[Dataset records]
-- Opening Marker --

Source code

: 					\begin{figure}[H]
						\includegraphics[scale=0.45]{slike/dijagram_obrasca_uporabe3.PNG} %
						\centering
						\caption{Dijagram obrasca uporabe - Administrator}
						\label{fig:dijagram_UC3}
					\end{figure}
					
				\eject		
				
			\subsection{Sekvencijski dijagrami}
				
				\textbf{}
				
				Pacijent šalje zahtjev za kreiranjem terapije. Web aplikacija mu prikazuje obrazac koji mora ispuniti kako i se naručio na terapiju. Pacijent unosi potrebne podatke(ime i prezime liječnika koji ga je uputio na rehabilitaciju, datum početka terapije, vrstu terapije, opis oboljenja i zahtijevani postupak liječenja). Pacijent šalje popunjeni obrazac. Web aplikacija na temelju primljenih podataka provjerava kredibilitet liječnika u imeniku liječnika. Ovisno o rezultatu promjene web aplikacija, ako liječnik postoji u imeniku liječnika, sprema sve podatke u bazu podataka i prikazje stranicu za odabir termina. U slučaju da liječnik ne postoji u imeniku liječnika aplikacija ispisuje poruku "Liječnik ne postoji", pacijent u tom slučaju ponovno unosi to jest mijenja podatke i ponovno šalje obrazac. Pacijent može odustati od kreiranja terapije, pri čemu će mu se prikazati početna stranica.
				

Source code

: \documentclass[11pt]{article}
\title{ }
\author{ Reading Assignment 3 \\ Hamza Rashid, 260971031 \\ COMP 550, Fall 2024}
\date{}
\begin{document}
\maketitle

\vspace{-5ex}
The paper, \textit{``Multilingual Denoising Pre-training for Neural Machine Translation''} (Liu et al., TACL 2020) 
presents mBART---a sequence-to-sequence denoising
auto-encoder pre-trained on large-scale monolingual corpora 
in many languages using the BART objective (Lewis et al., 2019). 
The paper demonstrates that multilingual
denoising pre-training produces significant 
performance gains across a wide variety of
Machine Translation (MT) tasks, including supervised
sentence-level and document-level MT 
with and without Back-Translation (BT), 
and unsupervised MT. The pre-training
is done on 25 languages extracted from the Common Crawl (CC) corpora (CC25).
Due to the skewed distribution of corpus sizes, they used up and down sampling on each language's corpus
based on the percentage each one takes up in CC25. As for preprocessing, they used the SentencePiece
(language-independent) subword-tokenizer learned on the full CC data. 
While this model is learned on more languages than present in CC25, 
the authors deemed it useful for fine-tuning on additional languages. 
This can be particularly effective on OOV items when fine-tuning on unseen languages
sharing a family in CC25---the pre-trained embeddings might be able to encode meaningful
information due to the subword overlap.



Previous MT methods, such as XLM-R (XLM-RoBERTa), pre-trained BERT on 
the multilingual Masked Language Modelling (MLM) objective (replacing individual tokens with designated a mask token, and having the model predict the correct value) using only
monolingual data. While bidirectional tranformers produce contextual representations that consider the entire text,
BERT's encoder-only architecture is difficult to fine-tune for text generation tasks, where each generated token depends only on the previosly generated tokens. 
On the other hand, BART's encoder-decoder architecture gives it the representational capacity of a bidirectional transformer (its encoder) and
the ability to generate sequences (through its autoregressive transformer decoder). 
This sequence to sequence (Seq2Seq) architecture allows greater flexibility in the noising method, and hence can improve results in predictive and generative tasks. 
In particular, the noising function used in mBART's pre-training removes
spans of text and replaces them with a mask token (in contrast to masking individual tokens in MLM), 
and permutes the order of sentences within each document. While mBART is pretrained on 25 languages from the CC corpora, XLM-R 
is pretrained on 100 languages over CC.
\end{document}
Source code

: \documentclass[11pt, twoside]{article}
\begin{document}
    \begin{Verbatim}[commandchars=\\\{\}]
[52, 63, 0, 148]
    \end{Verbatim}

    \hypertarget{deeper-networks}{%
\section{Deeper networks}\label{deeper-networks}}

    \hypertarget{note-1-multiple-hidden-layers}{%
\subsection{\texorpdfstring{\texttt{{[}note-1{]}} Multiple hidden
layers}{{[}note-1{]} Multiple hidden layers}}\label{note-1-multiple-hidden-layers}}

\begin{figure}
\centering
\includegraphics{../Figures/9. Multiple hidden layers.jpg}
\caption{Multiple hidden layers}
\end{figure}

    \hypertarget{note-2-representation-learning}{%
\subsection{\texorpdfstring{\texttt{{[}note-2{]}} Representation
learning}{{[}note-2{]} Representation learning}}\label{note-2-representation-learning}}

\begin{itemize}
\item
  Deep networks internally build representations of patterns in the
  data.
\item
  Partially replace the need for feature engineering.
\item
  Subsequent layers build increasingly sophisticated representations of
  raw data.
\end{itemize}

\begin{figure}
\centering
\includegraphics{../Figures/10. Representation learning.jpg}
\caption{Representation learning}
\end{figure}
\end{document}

-- Closing Marker --

- [Your task]
If a line above includes the string "texttt", pick it out.

- [Answer for this exercise]
\subsection{\texorpdfstring{\texttt{{[}note-1{]}} Multiple hidden
\subsection{\texorpdfstring{\texttt{{[}note-2{]}} Representation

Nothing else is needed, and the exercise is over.